½ teaspoon dried rosemary, crumbled

¼ teaspoon ground black pepper

1 lemon

1 ½ cups fresh bread crumbs (about 3 slices bread)

½ cup chopped fresh parsley

2 garlic cloves, finely chopped

1 tablespoon olive oil

2 tablespoons Dijon mustard

1. Preheat oven to 325°F. In medium roasting pan (14" by 10"), place rib roast, fat side up. In small bowl, combine salt, rosemary, and pepper. Use to rub on roast.

2. Roast beef until meat thermometer inserted in thickest part of meat (not touching bone) reaches 140°F, about 2 hours 30 minutes. Internal temperature of meat will rise to 145°F (medium) upon standing. Or roast until desired degree of doneness.

3. About 1 hour before roast is done, prepare bread coating: From lemon, grate ½ teaspoon peel and squeeze 1 tablespoon juice.
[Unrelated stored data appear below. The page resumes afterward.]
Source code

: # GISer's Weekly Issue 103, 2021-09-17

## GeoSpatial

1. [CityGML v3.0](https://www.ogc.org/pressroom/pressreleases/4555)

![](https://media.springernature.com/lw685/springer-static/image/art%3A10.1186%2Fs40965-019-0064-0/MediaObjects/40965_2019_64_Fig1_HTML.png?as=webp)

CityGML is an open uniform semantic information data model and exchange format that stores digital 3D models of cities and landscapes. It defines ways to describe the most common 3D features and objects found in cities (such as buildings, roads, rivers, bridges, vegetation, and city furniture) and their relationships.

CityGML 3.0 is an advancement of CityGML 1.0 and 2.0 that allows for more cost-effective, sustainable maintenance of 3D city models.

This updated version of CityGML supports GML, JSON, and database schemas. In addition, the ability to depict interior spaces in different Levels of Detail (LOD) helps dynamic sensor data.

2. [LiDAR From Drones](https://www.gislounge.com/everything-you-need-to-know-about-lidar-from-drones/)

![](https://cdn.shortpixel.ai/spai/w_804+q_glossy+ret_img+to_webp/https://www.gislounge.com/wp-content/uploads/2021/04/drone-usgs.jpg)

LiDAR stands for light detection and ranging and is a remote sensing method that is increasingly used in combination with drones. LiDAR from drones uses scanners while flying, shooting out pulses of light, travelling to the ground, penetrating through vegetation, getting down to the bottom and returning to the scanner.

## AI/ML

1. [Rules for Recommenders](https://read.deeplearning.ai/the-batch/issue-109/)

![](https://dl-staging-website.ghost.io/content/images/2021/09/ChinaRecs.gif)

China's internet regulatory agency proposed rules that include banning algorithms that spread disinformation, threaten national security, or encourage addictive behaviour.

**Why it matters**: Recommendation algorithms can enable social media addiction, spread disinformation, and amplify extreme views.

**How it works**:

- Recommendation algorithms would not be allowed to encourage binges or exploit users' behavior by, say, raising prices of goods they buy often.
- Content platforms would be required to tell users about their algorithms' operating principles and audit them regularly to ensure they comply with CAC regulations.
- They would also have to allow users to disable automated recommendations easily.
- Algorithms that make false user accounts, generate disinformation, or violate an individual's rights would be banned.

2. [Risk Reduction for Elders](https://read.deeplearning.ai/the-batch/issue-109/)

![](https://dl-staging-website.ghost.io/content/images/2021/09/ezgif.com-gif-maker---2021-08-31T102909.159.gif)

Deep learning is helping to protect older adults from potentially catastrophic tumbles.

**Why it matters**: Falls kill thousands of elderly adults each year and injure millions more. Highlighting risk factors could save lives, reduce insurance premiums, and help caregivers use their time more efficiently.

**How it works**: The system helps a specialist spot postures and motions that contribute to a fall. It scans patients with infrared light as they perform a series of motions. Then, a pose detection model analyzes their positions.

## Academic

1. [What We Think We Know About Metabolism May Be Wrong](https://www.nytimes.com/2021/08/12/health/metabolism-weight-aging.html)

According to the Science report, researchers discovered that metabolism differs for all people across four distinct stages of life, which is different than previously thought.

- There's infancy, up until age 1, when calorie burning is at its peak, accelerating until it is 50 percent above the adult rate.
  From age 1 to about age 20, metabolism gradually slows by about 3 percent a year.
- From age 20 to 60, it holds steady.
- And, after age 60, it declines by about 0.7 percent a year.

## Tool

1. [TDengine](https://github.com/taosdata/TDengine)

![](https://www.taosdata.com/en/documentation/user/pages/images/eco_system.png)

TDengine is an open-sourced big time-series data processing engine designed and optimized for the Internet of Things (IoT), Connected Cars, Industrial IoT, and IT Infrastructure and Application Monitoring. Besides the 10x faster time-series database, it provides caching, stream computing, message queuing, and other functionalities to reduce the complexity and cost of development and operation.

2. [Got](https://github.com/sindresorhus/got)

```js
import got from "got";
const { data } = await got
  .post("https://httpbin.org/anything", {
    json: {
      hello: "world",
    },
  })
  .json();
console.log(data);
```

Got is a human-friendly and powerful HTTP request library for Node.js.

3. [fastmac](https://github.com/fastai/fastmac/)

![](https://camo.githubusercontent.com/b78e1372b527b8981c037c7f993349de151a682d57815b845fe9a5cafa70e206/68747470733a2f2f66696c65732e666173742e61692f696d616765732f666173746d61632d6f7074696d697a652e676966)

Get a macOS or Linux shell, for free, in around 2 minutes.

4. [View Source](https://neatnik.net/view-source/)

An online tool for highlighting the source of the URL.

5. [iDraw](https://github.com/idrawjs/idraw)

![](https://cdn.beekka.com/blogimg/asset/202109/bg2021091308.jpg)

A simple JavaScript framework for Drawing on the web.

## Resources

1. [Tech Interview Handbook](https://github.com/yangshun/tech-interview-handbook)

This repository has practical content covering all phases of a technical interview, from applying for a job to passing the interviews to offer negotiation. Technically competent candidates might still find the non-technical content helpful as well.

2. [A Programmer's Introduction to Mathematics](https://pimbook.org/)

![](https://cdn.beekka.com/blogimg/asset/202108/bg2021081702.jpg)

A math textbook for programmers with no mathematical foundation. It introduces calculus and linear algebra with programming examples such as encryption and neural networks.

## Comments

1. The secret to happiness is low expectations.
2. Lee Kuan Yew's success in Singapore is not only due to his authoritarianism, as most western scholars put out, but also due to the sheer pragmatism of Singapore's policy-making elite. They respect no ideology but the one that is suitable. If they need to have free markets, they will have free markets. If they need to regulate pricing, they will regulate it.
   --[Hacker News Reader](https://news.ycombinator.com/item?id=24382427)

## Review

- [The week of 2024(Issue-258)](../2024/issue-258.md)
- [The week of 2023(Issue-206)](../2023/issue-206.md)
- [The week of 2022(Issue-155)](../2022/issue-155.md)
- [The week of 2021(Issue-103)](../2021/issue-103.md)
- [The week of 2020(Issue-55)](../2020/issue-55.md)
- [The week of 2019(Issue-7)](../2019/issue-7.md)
In small bowl, combine lemon peel and juice, bread crumbs, parsley, garlic, and oil. Remove roast from oven; evenly spread mustard on top of roast. Press breadcrumb mixture onto mustard-coated roast. Roast 1 hour longer or until desired doneness.

4. When roast is done, transfer to warm large platter and let stand 15 minutes to set juices for easier carving. Makes 8 main-dish servings.

Each serving: About 352 calories, 39g protein, 5g carbohydrate, 18g total fat (7g saturated), 112 mg cholesterol , 508mg sodium.